== Segment start ==

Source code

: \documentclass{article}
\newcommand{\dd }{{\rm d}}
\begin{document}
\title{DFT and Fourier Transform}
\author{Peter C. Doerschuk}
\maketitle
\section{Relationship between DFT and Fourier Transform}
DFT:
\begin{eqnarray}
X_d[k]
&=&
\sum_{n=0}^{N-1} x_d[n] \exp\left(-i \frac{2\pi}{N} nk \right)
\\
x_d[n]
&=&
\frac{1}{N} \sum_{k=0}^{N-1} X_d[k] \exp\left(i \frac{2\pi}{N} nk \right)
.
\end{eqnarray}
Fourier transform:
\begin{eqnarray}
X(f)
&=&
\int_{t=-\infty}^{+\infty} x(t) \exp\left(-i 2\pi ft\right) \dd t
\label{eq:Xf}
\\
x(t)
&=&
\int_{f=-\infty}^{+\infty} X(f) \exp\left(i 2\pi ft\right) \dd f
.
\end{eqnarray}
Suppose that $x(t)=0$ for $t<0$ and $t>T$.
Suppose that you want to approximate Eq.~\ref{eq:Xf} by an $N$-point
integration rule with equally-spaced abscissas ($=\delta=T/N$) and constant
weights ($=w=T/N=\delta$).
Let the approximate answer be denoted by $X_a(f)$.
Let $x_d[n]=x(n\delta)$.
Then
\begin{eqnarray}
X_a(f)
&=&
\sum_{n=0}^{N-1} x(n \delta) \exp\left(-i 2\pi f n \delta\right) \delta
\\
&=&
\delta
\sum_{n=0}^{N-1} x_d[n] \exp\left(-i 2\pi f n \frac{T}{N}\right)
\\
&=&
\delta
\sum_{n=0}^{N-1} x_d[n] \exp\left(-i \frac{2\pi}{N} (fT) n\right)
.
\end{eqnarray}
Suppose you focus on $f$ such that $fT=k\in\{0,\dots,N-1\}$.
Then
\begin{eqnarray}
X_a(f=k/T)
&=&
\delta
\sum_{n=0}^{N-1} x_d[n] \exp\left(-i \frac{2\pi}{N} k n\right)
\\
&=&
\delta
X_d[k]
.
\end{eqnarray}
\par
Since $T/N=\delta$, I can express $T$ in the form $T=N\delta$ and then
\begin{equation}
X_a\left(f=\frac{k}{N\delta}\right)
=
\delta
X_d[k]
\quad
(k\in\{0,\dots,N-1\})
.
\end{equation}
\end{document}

== Segment end ==
== Segment start ==

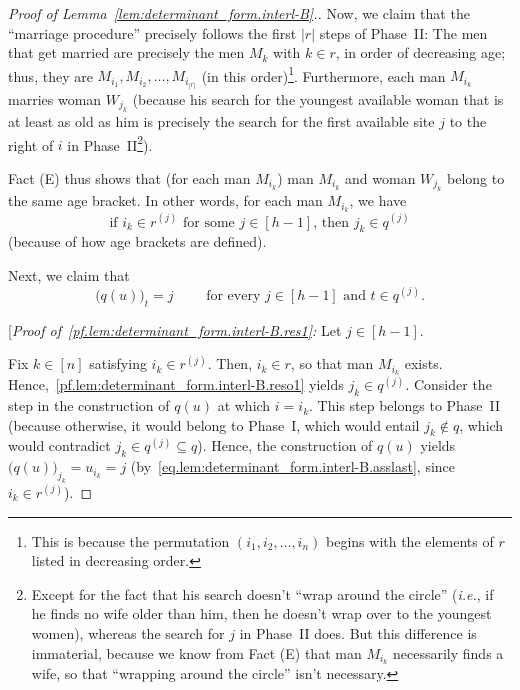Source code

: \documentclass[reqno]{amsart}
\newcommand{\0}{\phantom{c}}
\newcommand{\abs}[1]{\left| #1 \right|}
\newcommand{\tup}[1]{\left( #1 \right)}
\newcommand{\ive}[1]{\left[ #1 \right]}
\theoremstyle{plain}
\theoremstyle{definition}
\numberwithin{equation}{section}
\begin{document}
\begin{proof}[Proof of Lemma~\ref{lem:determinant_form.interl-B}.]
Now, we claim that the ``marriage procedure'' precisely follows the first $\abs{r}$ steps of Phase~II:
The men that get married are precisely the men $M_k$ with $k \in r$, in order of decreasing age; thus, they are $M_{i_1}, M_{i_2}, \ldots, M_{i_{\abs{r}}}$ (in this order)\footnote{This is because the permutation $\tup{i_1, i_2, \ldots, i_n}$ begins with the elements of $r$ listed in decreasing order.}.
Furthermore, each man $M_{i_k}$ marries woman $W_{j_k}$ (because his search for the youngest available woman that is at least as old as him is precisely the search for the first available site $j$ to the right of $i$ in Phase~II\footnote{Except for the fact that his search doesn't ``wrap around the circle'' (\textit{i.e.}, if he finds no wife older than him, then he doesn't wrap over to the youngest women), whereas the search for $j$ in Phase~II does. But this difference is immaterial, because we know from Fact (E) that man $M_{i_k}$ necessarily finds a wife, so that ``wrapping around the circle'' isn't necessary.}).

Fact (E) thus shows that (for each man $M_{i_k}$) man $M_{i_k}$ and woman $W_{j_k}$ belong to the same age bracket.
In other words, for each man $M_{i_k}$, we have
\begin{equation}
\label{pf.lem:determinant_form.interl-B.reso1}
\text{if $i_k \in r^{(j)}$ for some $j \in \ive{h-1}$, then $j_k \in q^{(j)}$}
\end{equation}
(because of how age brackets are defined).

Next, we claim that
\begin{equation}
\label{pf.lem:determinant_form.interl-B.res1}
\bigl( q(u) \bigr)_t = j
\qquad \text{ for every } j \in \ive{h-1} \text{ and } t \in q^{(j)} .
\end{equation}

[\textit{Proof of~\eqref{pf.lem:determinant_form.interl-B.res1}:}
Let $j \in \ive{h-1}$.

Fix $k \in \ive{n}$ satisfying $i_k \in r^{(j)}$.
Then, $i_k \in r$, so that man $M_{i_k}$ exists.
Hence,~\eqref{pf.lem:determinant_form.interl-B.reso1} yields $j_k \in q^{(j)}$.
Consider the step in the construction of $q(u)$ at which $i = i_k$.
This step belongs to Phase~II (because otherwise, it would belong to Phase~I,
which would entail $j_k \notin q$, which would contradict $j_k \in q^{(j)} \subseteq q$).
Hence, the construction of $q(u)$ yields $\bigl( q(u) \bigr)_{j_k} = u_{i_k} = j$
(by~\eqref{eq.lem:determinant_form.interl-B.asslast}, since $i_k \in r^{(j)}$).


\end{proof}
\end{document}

== Segment end ==

EXERCISE OBJECTIVE
Lines containing the word "claim": copy every one of them from the records above.

RESULT OF THIS EXERCISE
Now, we claim that the ``marriage procedure'' precisely follows the first $\abs{r}$ steps of Phase~II:
Next, we claim that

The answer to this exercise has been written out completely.